NBLAST

NBLAST (Costa et al., 2016) is a method to quantify morphological similarity. It works on “dotprops” which represent neurons as tangent vectors. For each tangent vector in the query neuron, NBLAST finds the closest tangent vector in the target neuron and calculates a score from the distance between and the dotproduct of the two vectors. The final NBLAST score is the sum over all query-target vector pairs. Typically, this score is normalized to a self-self comparison (i.e. a perfect match would be 1).

nblast

VFB computes NBLAST scores for all (?) neurons in its database. So if all you want is a list of similar neurons, it’s fastest (and easiest) to get those directly from VFB.

# Import libs and initialise API objects
from vfb_connect.cross_server_tools import VfbConnect
import navis.interfaces.neuprint as neu

import pandas as pd
import navis

navis.set_pbars(jupyter=False)

vc = VfbConnect()
client = neu.Client('https://neuprint.janelia.org', dataset='hemibrain:v1.1')

First let’s write a little function to grab VFB neurons and turn them into navis neurons. This is modified from vc.neo_query_wrapper.get_images.

import requests
from tqdm import tqdm

def get_vfb_neurons(vfb_ids, template='JRC2018Unisex'):
    """Load neurons from VFB as navis.TreeNeurons."""
    vfb_ids = list(navis.utils.make_iterable(vfb_ids))
    inds = vc.neo_query_wrapper.get_anatomical_individual_TermInfo(short_forms=vfb_ids)
    nl = []
    # Note: queries should be parallelized in the future 
    # -> for pymaid I use request-futures which works really well
    for i in tqdm(inds, desc='Loading VFB neurons', leave=False):        
        if not ('has_image' in i['term']['core']['types']):
            continue
        label = i['term']['core']['label']
        image_matches = [x['image'] for x in i['channel_image']]
        if not image_matches:
            continue
        for imv in image_matches:
            if imv['template_anatomy']['label'] == template:
                r = requests.get(imv['image_folder'] + '/volume.swc')
                ### Slightly dodgy warning - could mask network errors
                if not r.ok:
                    warnings.warn("No '%s' file found for '%s'." % (image_type, label))
                    continue

                # `id` should ideally be unique but that's not enforced
                n = navis.TreeNeuron(r.text, name=label, id=i['term']['core']['short_form'])   

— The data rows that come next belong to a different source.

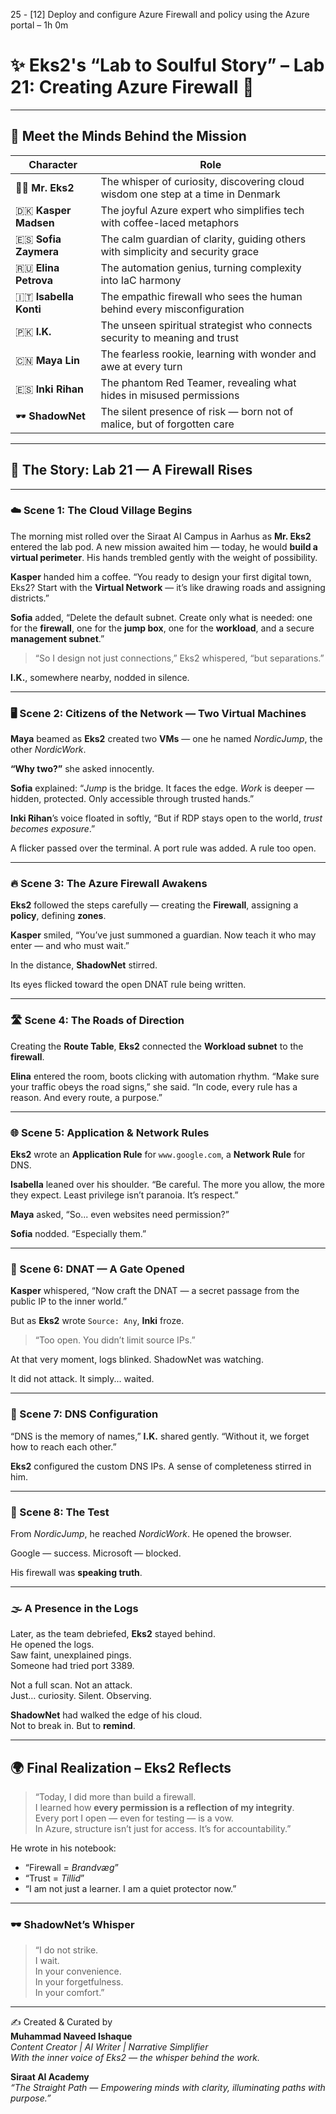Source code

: 25 - [12] Deploy and configure Azure Firewall and policy using the Azure portal – 1h 0m


# ✨ Eks2's “Lab to Soulful Story” – Lab 21: Creating Azure Firewall 🌸

---

## 🌟 Meet the Minds Behind the Mission

| Character | Role |
|-----------|------|
| 👨‍💼 **Mr. Eks2** | The whisper of curiosity, discovering cloud wisdom one step at a time in Denmark |
| 🇩🇰 **Kasper Madsen** | The joyful Azure expert who simplifies tech with coffee-laced metaphors |
| 🇪🇸 **Sofia Zaymera** | The calm guardian of clarity, guiding others with simplicity and security grace |
| 🇷🇺 **Elina Petrova** | The automation genius, turning complexity into IaC harmony |
| 🇮🇹 **Isabella Konti** | The empathic firewall who sees the human behind every misconfiguration |
| 🇵🇰 **I.K.** | The unseen spiritual strategist who connects security to meaning and trust |
| 🇨🇳 **Maya Lin** | The fearless rookie, learning with wonder and awe at every turn |
| 🇪🇸 **Inki Rihan** | The phantom Red Teamer, revealing what hides in misused permissions |
| 🕶️ **ShadowNet** | The silent presence of risk — born not of malice, but of forgotten care |

---

## 📖 The Story: Lab 21 — A Firewall Rises

---

### ☁️ Scene 1: The Cloud Village Begins

The morning mist rolled over the Siraat AI Campus in Aarhus as **Mr. Eks2** entered the lab pod. A new mission awaited him — today, he would **build a virtual perimeter**. His hands trembled gently with the weight of possibility.

**Kasper** handed him a coffee. “You ready to design your first digital town, Eks2? Start with the **Virtual Network** — it’s like drawing roads and assigning districts.”

**Sofia** added, “Delete the default subnet. Create only what is needed: one for the **firewall**, one for the **jump box**, one for the **workload**, and a secure **management subnet**.”

> “So I design not just connections,” Eks2 whispered, “but separations.”

**I.K.**, somewhere nearby, nodded in silence.

---

### 🖥️ Scene 2: Citizens of the Network — Two Virtual Machines

**Maya** beamed as **Eks2** created two **VMs** — one he named *NordicJump*, the other *NordicWork*.

**“Why two?”** she asked innocently.

**Sofia** explained: “*Jump* is the bridge. It faces the edge. *Work* is deeper — hidden, protected. Only accessible through trusted hands.”

**Inki Rihan**’s voice floated in softly, “But if RDP stays open to the world, *trust becomes exposure*.”

A flicker passed over the terminal. A port rule was added. A rule too open.

---

### 🔥 Scene 3: The Azure Firewall Awakens

**Eks2** followed the steps carefully — creating the **Firewall**, assigning a **policy**, defining **zones**.

**Kasper** smiled, “You’ve just summoned a guardian. Now teach it who may enter — and who must wait.”

In the distance, **ShadowNet** stirred.

Its eyes flicked toward the open DNAT rule being written.

---

### 🛣️ Scene 4: The Roads of Direction

Creating the **Route Table**, **Eks2** connected the **Workload subnet** to the **firewall**.

**Elina** entered the room, boots clicking with automation rhythm. “Make sure your traffic obeys the road signs,” she said. “In code, every rule has a reason. And every route, a purpose.”

---

### 🌐 Scene 5: Application & Network Rules

**Eks2** wrote an **Application Rule** for `www.google.com`, a **Network Rule** for DNS.

**Isabella** leaned over his shoulder. “Be careful. The more you allow, the more they expect. Least privilege isn’t paranoia. It’s respect.”

**Maya** asked, “So... even websites need permission?”

**Sofia** nodded. “Especially them.”

---

### 🌉 Scene 6: DNAT — A Gate Opened

**Kasper** whispered, “Now craft the DNAT — a secret passage from the public IP to the inner world.”

But as **Eks2** wrote `Source: Any`, **Inki** froze.

> “Too open. You didn’t limit source IPs.”

At that very moment, logs blinked. ShadowNet was watching.

It did not attack. It simply... waited.

---

### 🔧 Scene 7: DNS Configuration

“DNS is the memory of names,” **I.K.** shared gently. “Without it, we forget how to reach each other.”

**Eks2** configured the custom DNS IPs. A sense of completeness stirred in him.

---

### 🧪 Scene 8: The Test

From *NordicJump*, he reached *NordicWork*. He opened the browser.

Google — success. Microsoft — blocked.

His firewall was **speaking truth**.

---

### 🌫️ A Presence in the Logs

Later, as the team debriefed, **Eks2** stayed behind.  
He opened the logs.  
Saw faint, unexplained pings.  
Someone had tried port 3389.

Not a full scan. Not an attack.  
Just… curiosity. Silent. Observing.

**ShadowNet** had walked the edge of his cloud.  
Not to break in. But to **remind**.

---

## 🌍 Final Realization – Eks2 Reflects

> “Today, I did more than build a firewall.  
> I learned how **every permission is a reflection of my integrity**.  
> Every port I open — even for testing — is a vow.  
> In Azure, structure isn’t just for access. It’s for accountability.”

He wrote in his notebook:

- “Firewall = *Brandvæg*”  
- “Trust = *Tillid*”  
- “I am not just a learner. I am a quiet protector now.”

---

### 🕶️ ShadowNet’s Whisper

> “I do not strike.  
> I wait.  
> In your convenience.  
> In your forgetfulness.  
> In your comfort.”

---

✍️ Created & Curated by  
**Muhammad Naveed Ishaque**  
_Content Creator | AI Writer | Narrative Simplifier_  
_With the inner voice of Eks2 — the whisper behind the work._

**Siraat AI Academy**  
_“The Straight Path — Empowering minds with clarity, illuminating paths with purpose.”_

                # This registers attributes that you want to show in the summary
                # alternatively we could have a generic attribute like so:
                # n.template = template
                n._register_attr("template", template, temporary=False)

                # I assume all available templates are in microns?
                # @Robbie -do we have this metadata on templates?  If not, we should add ASAP.
                n.units = '1 micron'

                nl.append(n)
    return navis.NeuronList(nl)
# Search for similar neurons using the VFB ID of an ellipsoid body neuron in FAFB
# We got that ID from a search on the VFB website
similar_to_EPG6L1 = vc.get_similar_neurons('VFB_001012ay')
similar_to_EPG6L1 

id NBLAST_score label types source_id accession_in_source
0 VFB_jrchjtk6 0.525 EPG(PB08)_L6 - 541870397 [EB-PB 1 glomerulus-D/Vgall neuron] neuprint_JRC_Hemibrain_1point1 541870397
1 VFB_jrchjtk8 0.524 EPG(PB08)_L6 - 912601268 [EB-PB 1 glomerulus-D/Vgall neuron] neuprint_JRC_Hemibrain_1point1 912601268
2 VFB_jrchjtkb 0.504 EPG(PB08)_L6 - 788794171 [EB-PB 1 glomerulus-D/Vgall neuron] neuprint_JRC_Hemibrain_1point1 788794171
3 VFB_jrchjtji 0.481 EL(EQ5)_L - 1036753721 [EBw.AMP.s-Dga-s.b neuron] neuprint_JRC_Hemibrain_1point1 1036753721
# Read those neurons from VFB 
query = get_vfb_neurons('VFB_001012ay')
matches = get_vfb_neurons(similar_to_EPG6L1.id.values)
matches

type name id n_nodes n_connectors n_branches n_leafs cable_length soma units template
0 navis.TreeNeuron EPG(PB08)_L6 - 912601268 VFB_jrchjtk8 9819 None 1000 1015 2211.292188 None 1 micron JRC2018Unisex
1 navis.TreeNeuron EL(EQ5)_L - 1036753721 VFB_jrchjtji 13864 None 1942 1974 3403.311508 [1] 1 micron JRC2018Unisex
2 navis.TreeNeuron EPG(PB08)_L6 - 788794171 VFB_jrchjtkb 9651 None 962 987 2125.364857 None 1 micron JRC2018Unisex
3 navis.TreeNeuron EPG(PB08)_L6 - 541870397 VFB_jrchjtk6 11042 None 1099 1127 2432.101351 [1] 1 micron JRC2018Unisex
# Define colors such that query is black 
import seaborn as sns 
colors = ['k'] + sns.color_palette('muted', len(matches))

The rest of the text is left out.